EVIDENCE FOR VOLCANIC DISTURBANCE IN THE MIDDLE MIOCENE SUCCOR CREEK FLORA (OREGON AND IDAHO)

The fossil record of the U.S. Pacific Northwest preserves a large number of Middle Miocene floras, with potential for revealing long-term climate-vegetation dynamics during the Miocene Climatic Optimum. However, concurrent, intense volcanism (e.g., Yellowstone hotspot) and the possibility of Milankovitch-scale climatic oscillations may obscure the record of long-term climate change. We present pollen, X-ray fluorescence geochemistry, and U-Pb geochronological data from a 65-m thick lacustrine section from the Watersnake locality of the Succor Creek Flora, southwestern Idaho to assess mechanisms of vegetation change at high resolution.

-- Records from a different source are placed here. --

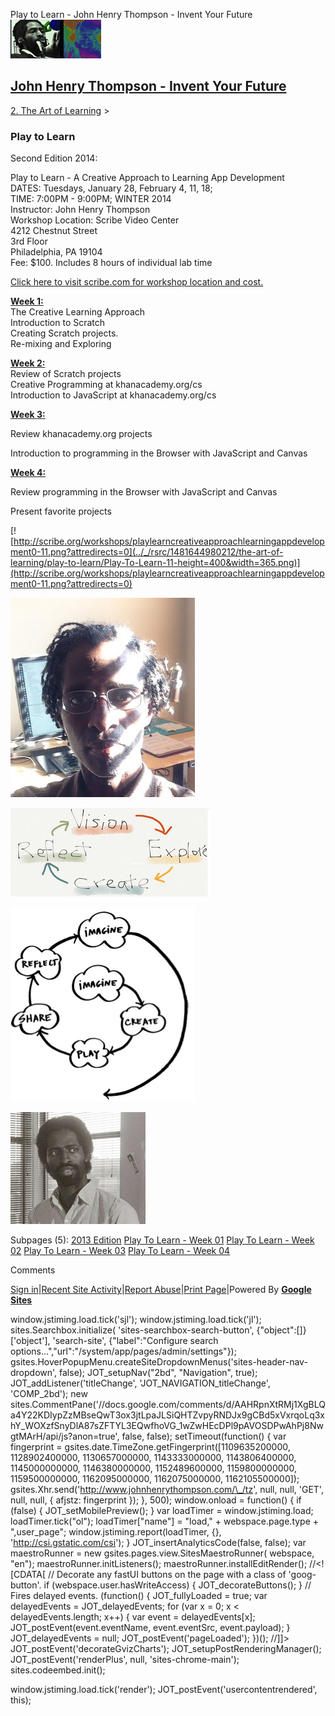 Play to Learn - John Henry Thompson - Invent Your Future [![John Henry Thompson - Invent Your Future](../_/rsrc/1329567069254/config/customLogo.gif-revision=6.png)](../index.html)

[John Henry Thompson - Invent Your Future](../index.html)
---------------------------------------------------------

    

[2\. The Art of Learning](../the-art-of-learning.html)‎ > ‎

### Play to Learn

Second Edition 2014:  
  
Play to Learn - A Creative Approach to Learning App Development  
DATES: Tuesdays, January 28, February 4, 11, 18;  
TIME: 7:00PM - 9:00PM; WINTER 2014  
Instructor: John Henry Thompson  
Workshop Location: Scribe Video Center  
4212 Chestnut Street  
3rd Floor  
Philadelphia, PA 19104  
Fee: $100. Includes 8 hours of individual lab time  
  
[Click here to visit scribe.com for workshop location and cost.](http://scribe.org/workshops/playlearncreativeapproachlearningappdevelopment0)  
  

[**Week 1:**](play-to-learn/week-01.html)  
The Creative Learning Approach  
Introduction to Scratch  
Creating Scratch projects.  
Re-mixing and Exploring  
  
[**Week 2:**](play-to-learn/play-to-learn---week-02.html)  
Review of Scratch projects  
Creative Programming at khanacademy.org/cs  
Introduction to JavaScript at khanacademy.org/cs  
  
[**Week 3:**](play-to-learn/play-to-learn---week-03.html)  

Review khanacademy.org projects  

Introduction to programming in the Browser with JavaScript and Canvas  
  

[**Week 4:**](play-to-learn/play-to-learn---week-04.html)  

Review programming in the Browser with JavaScript and Canvas  

Present favorite projects

[](http://scribe.org/workshops/playlearncreativeapproachlearningcomputerprogramming)

  
  

[![http://scribe.org/workshops/playlearncreativeapproachlearningappdevelopment0-11.png?attredirects=0](../_/rsrc/1481644980212/the-art-of-learning/play-to-learn/Play-To-Learn-11-height=400&width=365.png)](http://scribe.org/workshops/playlearncreativeapproachlearningappdevelopment0-11.png?attredirects=0)

  

  

[![](../_/rsrc/1481644980212/the-art-of-learning/play-to-learn/jht-shadow-crop-height=320&width=295.jpg)](http://www.johnhenrythompson.com/the-art-of-learning/play-to-learn/jht-shadow-crop.jpg?attredirects=0)

  
  
  
[![](../_/rsrc/1481644980212/the-art-of-learning/play-to-learn/Vision-Explore-Create-Reflect.png)](breadfrui.html)  
  

[![](../_/rsrc/1481644980212/the-art-of-learning/play-to-learn/Imagine-Create-Play-Share-Reflect.png)](learning-creative-learning/session1-feb11.html)  
  

[![](../_/rsrc/1481644980212/the-art-of-learning/play-to-learn/jht-editdroid.jpg)](http://www.johnhenrythompson.com/the-art-of-learning/play-to-learn/jht-editdroid.jpg?attredirects=0)

  

  

Subpages (5): [2013 Edition](play-to-learn/2013-edition.html) [Play To Learn - Week 01](play-to-learn/week-01.html) [Play To Learn - Week 02](play-to-learn/play-to-learn---week-02.html) [Play To Learn - Week 03](play-to-learn/play-to-learn---week-03.html) [Play To Learn - Week 04](play-to-learn/play-to-learn---week-04.html)

Comments

[Sign in](https://accounts.google.com/ServiceLogin?continue=http://sites.google.com/a/johnhenrythompson.com/jht/the-art-of-learning/play-to-learn&service=jotspot)|[Recent Site Activity](../system/app/pages/recentChanges.html)|[Report Abuse](http://sites.google.com/a/johnhenrythompson.com/jht/system/app/pages/reportAbuse)|[Print Page](javascript:;)|Powered By **[Google Sites](http://sites.google.com/site)**

window.jstiming.load.tick('sjl'); window.jstiming.load.tick('jl'); sites.Searchbox.initialize( 'sites-searchbox-search-button', {"object":\[\]}\['object'\], 'search-site', {"label":"Configure search options...","url":"/system/app/pages/admin/settings"}); gsites.HoverPopupMenu.createSiteDropdownMenus('sites-header-nav-dropdown', false); JOT\_setupNav("2bd", "Navigation", true); JOT\_addListener('titleChange', 'JOT\_NAVIGATION\_titleChange', 'COMP\_2bd'); new sites.CommentPane('//docs.google.com/comments/d/AAHRpnXtRMj1XgBLQa4Y22KDIypZzMBseQwT3ox3jtLpaJLSiQHTZvpyRNDJx9gCBd5xVxrqoLq3xhY\_WOXzfSnyDlA87sZFTYL3EQwfhoVG\_1wZwHEcDPl9pAVOSDPwAhPj8NwgtMArH/api/js?anon=true', false, false); setTimeout(function() { var fingerprint = gsites.date.TimeZone.getFingerprint(\[1109635200000, 1128902400000, 1130657000000, 1143333000000, 1143806400000, 1145000000000, 1146380000000, 1152489600000, 1159800000000, 1159500000000, 1162095000000, 1162075000000, 1162105500000\]); gsites.Xhr.send('http://www.johnhenrythompson.com/\_/tz', null, null, 'GET', null, null, { afjstz: fingerprint }); }, 500); window.onload = function() { if (false) { JOT\_setMobilePreview(); } var loadTimer = window.jstiming.load; loadTimer.tick("ol"); loadTimer\["name"\] = "load," + webspace.page.type + ",user\_page"; window.jstiming.report(loadTimer, {}, 'http://csi.gstatic.com/csi'); } JOT\_insertAnalyticsCode(false, false); var maestroRunner = new gsites.pages.view.SitesMaestroRunner( webspace, "en"); maestroRunner.initListeners(); maestroRunner.installEditRender(); //<!\[CDATA\[ // Decorate any fastUI buttons on the page with a class of 'goog-button'. if (webspace.user.hasWriteAccess) { JOT\_decorateButtons(); } // Fires delayed events. (function() { JOT\_fullyLoaded = true; var delayedEvents = JOT\_delayedEvents; for (var x = 0; x < delayedEvents.length; x++) { var event = delayedEvents\[x\]; JOT\_postEvent(event.eventName, event.eventSrc, event.payload); } JOT\_delayedEvents = null; JOT\_postEvent('pageLoaded'); })(); //\]\]> JOT\_postEvent('decorateGvizCharts'); JOT\_setupPostRenderingManager(); JOT\_postEvent('renderPlus', null, 'sites-chrome-main'); sites.codeembed.init();

window.jstiming.load.tick('render'); JOT\_postEvent('usercontentrendered', this);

Throughout the record, dramatic, stepwise shifts in the pollen spectra coincide with the deposition of ash-flows tuffs. Following deposition of one tuff in the lake (8.5-m thick), vegetation dominated by Cupressaceae/Taxaceae and upland conifers is replaced by an early successional community with abundant Alnus, Betula, Fagus, and Liquidambar. Above a thicker (13-m thick) tuff, Cupressaceae/Taxaceae and upland conifers are nearly lost, and Alnus, Betula, and Ulmus/Zelkova become dominant. In each case, following the abrupt change, gradual recovery of the forest is evidenced by increased abundance of Cupressaceae/Taxaceae and upland conifers. A secondary trend, a shift from Cupressaceae/Taxaceae dominance to Tsuga and other upland conifers coincides with a shift from shale to claystone deposition and higher sediment Ti concentrations. This shift is attributed to a change in the physical hydrology of the lake, wherein the loss of surrounding Glyptostrobus (Cupressaceae) swamp enabled enhanced siliciclastic sedimentation. Climate is ruled out as a primary mechanism of vegetation change throughout the section due to stepwise transitions, coincidence of vegetation change with tuff deposition, and the short interval of ≤ 30 ka represented by the section, from isotope dilution U-Pb zircon ages for the ash-flow tuffs. This trend is comparable to stratigraphic pollen sections studied elsewhere in the Succor Creek Flora, suggesting persistent volcanic disturbance through Succor Creek time.